Disruption of transforming growth factor-β signaling through β-spectrin ELF leads to hepatocellular cancer through cyclin D1 activation
Cell cycle; Cyclin D1; ELF; Hepatocellular carcinoma; Transforming growth factor-β
Transforming growth factor-β (TGF-β) signaling members, TGF-β receptor type II (TBRII), Smad2, Smad4 and Smad adaptor, embryonic liver fodrin (ELF), are prominent tumor suppressors in gastrointestinal cancers. Here, we show that 40% of elf+/- mice spontaneously develop hepatocellular cancer (HCC) with markedly increased cyclin D1, cyclin-dependent kinase 4 (Cdk4), c-Myc and MDM2 expression. Reduced ELF but not TBRII, or Smad4 was observed in 8 of 9 human HCCs (P<0.017).
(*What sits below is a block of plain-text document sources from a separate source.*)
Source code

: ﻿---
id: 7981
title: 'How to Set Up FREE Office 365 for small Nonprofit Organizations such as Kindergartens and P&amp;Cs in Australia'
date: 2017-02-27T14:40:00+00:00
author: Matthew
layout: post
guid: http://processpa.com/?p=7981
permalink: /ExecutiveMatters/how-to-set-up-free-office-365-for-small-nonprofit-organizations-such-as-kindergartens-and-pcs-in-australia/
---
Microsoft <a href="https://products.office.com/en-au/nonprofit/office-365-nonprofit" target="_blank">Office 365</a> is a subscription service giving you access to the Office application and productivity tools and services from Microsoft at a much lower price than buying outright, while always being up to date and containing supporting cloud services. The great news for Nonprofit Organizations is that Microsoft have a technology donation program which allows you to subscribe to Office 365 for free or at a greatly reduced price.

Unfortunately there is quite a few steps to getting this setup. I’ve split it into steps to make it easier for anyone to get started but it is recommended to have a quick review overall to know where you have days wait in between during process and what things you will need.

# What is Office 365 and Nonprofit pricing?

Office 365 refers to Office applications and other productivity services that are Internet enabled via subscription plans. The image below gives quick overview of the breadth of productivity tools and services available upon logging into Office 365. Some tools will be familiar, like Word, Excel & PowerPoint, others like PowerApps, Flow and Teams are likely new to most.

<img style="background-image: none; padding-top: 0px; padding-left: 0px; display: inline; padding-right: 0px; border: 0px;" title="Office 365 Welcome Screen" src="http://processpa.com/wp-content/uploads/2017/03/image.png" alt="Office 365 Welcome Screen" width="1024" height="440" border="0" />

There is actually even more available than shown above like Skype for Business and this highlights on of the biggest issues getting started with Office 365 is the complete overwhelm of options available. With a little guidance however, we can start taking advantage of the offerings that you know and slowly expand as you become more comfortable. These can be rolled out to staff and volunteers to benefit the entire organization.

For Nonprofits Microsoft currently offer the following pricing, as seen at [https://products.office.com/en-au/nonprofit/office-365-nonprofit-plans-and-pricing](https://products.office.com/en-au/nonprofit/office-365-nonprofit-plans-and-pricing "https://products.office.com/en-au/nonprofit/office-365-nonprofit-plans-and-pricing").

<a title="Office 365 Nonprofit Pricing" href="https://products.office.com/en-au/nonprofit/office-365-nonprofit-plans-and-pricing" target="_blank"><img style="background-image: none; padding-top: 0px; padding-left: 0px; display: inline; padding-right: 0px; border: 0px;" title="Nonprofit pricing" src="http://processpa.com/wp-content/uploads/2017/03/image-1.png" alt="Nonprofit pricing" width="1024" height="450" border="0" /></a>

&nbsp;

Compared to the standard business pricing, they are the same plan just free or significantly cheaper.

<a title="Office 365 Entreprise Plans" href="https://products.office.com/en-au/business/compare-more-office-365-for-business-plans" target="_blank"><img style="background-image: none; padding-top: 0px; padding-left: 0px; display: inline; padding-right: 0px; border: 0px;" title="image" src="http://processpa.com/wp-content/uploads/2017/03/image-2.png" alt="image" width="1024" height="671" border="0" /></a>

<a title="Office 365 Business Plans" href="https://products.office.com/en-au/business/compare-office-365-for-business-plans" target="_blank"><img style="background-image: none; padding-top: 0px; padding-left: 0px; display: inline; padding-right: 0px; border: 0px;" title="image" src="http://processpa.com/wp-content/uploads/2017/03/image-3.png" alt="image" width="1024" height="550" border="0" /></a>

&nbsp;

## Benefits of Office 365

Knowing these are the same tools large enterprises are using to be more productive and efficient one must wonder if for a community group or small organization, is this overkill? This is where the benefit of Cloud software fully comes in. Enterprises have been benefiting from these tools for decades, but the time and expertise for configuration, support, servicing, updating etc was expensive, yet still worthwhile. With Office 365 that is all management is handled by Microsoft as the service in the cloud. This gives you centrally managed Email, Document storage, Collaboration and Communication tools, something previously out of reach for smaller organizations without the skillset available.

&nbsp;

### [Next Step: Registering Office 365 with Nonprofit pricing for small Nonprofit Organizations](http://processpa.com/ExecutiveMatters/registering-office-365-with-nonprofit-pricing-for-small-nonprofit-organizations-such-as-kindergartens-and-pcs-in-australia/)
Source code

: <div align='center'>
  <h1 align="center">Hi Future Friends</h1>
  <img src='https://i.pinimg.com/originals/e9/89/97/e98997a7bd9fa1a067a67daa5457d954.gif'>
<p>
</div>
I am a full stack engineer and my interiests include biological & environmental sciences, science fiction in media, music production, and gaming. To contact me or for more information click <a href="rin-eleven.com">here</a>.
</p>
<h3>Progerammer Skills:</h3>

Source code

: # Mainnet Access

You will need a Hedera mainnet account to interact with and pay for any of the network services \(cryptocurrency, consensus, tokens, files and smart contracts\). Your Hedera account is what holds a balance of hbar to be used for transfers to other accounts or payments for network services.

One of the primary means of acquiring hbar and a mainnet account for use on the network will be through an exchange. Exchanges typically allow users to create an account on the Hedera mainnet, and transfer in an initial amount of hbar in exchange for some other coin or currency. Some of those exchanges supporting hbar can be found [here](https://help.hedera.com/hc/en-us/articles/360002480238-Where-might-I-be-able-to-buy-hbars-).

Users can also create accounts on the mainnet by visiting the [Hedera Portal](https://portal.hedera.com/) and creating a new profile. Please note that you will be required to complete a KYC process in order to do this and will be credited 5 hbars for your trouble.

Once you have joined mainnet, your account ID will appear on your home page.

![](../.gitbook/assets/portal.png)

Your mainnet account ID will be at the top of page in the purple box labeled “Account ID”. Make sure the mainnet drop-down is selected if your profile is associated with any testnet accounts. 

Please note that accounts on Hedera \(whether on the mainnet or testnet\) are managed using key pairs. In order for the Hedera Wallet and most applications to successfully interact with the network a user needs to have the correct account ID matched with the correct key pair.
ELF and TBRII are also markedly decreased in human HCC cell lines SNU-398 and SNU-475. Restoration of ELF and TBRII in SNU-398 cells markedly decreases cyclin D1 as well as hyperphosphorylated-retinoblastoma (hyperphosphorylated-pRb). Thus, we show that TGF-β signaling and Smad adaptor ELF suppress human hepatocarcinogenesis, potentially through cyclin D1 deregulation. Loss of ELF could serve as a primary event in progression toward a fully transformed phenotype and could hold promise for new therapeutic approaches in human HCCs. © 2007 Nature Publishing Group All rights reserved.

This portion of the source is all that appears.